***** Extracted information

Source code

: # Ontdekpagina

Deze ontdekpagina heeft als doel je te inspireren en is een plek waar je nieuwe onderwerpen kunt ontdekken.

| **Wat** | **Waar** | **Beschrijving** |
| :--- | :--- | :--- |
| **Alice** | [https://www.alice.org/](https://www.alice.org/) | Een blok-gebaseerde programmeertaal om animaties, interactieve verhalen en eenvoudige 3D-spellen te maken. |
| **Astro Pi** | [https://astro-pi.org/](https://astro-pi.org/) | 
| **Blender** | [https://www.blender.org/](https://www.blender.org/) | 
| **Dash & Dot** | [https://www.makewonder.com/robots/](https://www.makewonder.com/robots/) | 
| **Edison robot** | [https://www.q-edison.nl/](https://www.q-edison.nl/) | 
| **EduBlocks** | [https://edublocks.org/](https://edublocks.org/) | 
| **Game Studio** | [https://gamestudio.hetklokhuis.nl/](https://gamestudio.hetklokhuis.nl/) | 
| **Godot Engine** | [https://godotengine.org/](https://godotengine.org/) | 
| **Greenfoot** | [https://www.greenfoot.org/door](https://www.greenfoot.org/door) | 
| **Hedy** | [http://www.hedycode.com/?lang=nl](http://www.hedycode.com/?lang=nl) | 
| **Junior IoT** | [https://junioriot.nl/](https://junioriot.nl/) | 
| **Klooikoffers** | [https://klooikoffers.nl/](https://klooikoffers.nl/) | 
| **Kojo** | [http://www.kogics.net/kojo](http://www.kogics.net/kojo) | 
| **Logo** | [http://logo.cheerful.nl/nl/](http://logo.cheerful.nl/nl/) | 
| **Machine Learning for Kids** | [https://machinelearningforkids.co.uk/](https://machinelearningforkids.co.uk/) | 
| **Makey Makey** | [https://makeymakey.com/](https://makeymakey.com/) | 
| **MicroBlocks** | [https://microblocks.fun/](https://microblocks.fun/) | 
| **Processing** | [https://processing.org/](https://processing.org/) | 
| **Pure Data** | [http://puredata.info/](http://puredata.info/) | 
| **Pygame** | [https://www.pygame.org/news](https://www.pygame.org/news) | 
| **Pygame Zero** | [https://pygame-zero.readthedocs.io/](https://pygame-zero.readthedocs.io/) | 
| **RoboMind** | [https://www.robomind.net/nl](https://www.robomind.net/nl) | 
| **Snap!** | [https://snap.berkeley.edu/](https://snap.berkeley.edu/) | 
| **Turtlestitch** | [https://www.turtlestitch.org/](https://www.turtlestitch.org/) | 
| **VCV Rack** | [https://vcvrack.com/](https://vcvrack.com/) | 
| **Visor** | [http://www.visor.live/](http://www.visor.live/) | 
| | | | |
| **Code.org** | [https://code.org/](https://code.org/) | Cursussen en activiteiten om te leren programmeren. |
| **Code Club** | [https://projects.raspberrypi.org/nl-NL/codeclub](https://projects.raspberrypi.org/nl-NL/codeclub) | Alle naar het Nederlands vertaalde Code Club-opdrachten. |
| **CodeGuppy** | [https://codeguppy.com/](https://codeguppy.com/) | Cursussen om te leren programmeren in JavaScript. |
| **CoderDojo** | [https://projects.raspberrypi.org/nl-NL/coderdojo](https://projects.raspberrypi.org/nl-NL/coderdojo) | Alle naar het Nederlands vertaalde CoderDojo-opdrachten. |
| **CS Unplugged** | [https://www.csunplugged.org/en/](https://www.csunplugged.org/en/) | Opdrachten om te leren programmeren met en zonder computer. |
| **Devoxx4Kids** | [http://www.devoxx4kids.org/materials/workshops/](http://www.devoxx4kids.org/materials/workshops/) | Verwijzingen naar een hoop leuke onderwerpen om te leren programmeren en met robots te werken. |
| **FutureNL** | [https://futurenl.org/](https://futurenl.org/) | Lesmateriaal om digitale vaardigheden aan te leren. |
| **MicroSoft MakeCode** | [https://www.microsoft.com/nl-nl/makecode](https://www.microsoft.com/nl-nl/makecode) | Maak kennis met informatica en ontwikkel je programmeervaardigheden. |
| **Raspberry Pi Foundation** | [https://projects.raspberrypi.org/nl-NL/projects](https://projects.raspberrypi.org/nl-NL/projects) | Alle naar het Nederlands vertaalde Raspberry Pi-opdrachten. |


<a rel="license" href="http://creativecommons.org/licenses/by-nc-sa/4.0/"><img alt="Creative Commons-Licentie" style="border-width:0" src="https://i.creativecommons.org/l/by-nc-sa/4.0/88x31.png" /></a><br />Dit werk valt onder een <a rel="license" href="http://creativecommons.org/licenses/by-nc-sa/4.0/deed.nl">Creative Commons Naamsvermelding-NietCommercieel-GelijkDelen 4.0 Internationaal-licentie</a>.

**********

> **Problem to solve**: Copy all of the data. Keep every word exactly as it is.

> **Solution**:
Source code

: # Ontdekpagina

Deze ontdekpagina heeft als doel je te inspireren en is een plek waar je nieuwe onderwerpen kunt ontdekken.

| **Wat** | **Waar** | **Beschrijving** |
| :--- | :--- | :--- |
| **Alice** | [https://www.alice.org/](https://www.alice.org/) | Een blok-gebaseerde programmeertaal om animaties, interactieve verhalen en eenvoudige 3D-spellen te maken. |
| **Astro Pi** | [https://astro-pi.org/](https://astro-pi.org/) | 
| **Blender** | [https://www.blender.org/](https://www.blender.org/) | 
| **Dash & Dot** | [https://www.makewonder.com/robots/](https://www.makewonder.com/robots/) | 
| **Edison robot** | [https://www.q-edison.nl/](https://www.q-edison.nl/) | 
| **EduBlocks** | [https://edublocks.org/](https://edublocks.org/) | 
| **Game Studio** | [https://gamestudio.hetklokhuis.nl/](https://gamestudio.hetklokhuis.nl/) | 
| **Godot Engine** | [https://godotengine.org/](https://godotengine.org/) | 
| **Greenfoot** | [https://www.greenfoot.org/door](https://www.greenfoot.org/door) | 
| **Hedy** | [http://www.hedycode.com/?lang=nl](http://www.hedycode.com/?lang=nl) | 
| **Junior IoT** | [https://junioriot.nl/](https://junioriot.nl/) | 
| **Klooikoffers** | [https://klooikoffers.nl/](https://klooikoffers.nl/) | 
| **Kojo** | [http://www.kogics.net/kojo](http://www.kogics.net/kojo) | 
| **Logo** | [http://logo.cheerful.nl/nl/](http://logo.cheerful.nl/nl/) | 
| **Machine Learning for Kids** | [https://machinelearningforkids.co.uk/](https://machinelearningforkids.co.uk/) | 
| **Makey Makey** | [https://makeymakey.com/](https://makeymakey.com/) | 
| **MicroBlocks** | [https://microblocks.fun/](https://microblocks.fun/) | 
| **Processing** | [https://processing.org/](https://processing.org/) | 
| **Pure Data** | [http://puredata.info/](http://puredata.info/) | 
| **Pygame** | [https://www.pygame.org/news](https://www.pygame.org/news) | 
| **Pygame Zero** | [https://pygame-zero.readthedocs.io/](https://pygame-zero.readthedocs.io/) | 
| **RoboMind** | [https://www.robomind.net/nl](https://www.robomind.net/nl) | 
| **Snap!** | [https://snap.berkeley.edu/](https://snap.berkeley.edu/) | 
| **Turtlestitch** | [https://www.turtlestitch.org/](https://www.turtlestitch.org/) | 
| **VCV Rack** | [https://vcvrack.com/](https://vcvrack.com/) | 
| **Visor** | [http://www.visor.live/](http://www.visor.live/) | 
| | | | |
| **Code.org** | [https://code.org/](https://code.org/) | Cursussen en activiteiten om te leren programmeren. |
| **Code Club** | [https://projects.raspberrypi.org/nl-NL/codeclub](https://projects.raspberrypi.org/nl-NL/codeclub) | Alle naar het Nederlands vertaalde Code Club-opdrachten. |
| **CodeGuppy** | [https://codeguppy.com/](https://codeguppy.com/) | Cursussen om te leren programmeren in JavaScript. |
| **CoderDojo** | [https://projects.raspberrypi.org/nl-NL/coderdojo](https://projects.raspberrypi.org/nl-NL/coderdojo) | Alle naar het Nederlands vertaalde CoderDojo-opdrachten. |
| **CS Unplugged** | [https://www.csunplugged.org/en/](https://www.csunplugged.org/en/) | Opdrachten om te leren programmeren met en zonder computer. |
| **Devoxx4Kids** | [http://www.devoxx4kids.org/materials/workshops/](http://www.devoxx4kids.org/materials/workshops/) | Verwijzingen naar een hoop leuke onderwerpen om te leren programmeren en met robots te werken. |
| **FutureNL** | [https://futurenl.org/](https://futurenl.org/) | Lesmateriaal om digitale vaardigheden aan te leren. |
| **MicroSoft MakeCode** | [https://www.microsoft.com/nl-nl/makecode](https://www.microsoft.com/nl-nl/makecode) | Maak kennis met informatica en ontwikkel je programmeervaardigheden. |
| **Raspberry Pi Foundation** | [https://projects.raspberrypi.org/nl-NL/projects](https://projects.raspberrypi.org/nl-NL/projects) | Alle naar het Nederlands vertaalde Raspberry Pi-opdrachten. |


<a rel="license" href="http://creativecommons.org/licenses/by-nc-sa/4.0/"><img alt="Creative Commons-Licentie" style="border-width:0" src="https://i.creativecommons.org/l/by-nc-sa/4.0/88x31.png" /></a><br />Dit werk valt onder een <a rel="license" href="http://creativecommons.org/licenses/by-nc-sa/4.0/deed.nl">Creative Commons Naamsvermelding-NietCommercieel-GelijkDelen 4.0 Internationaal-licentie</a>.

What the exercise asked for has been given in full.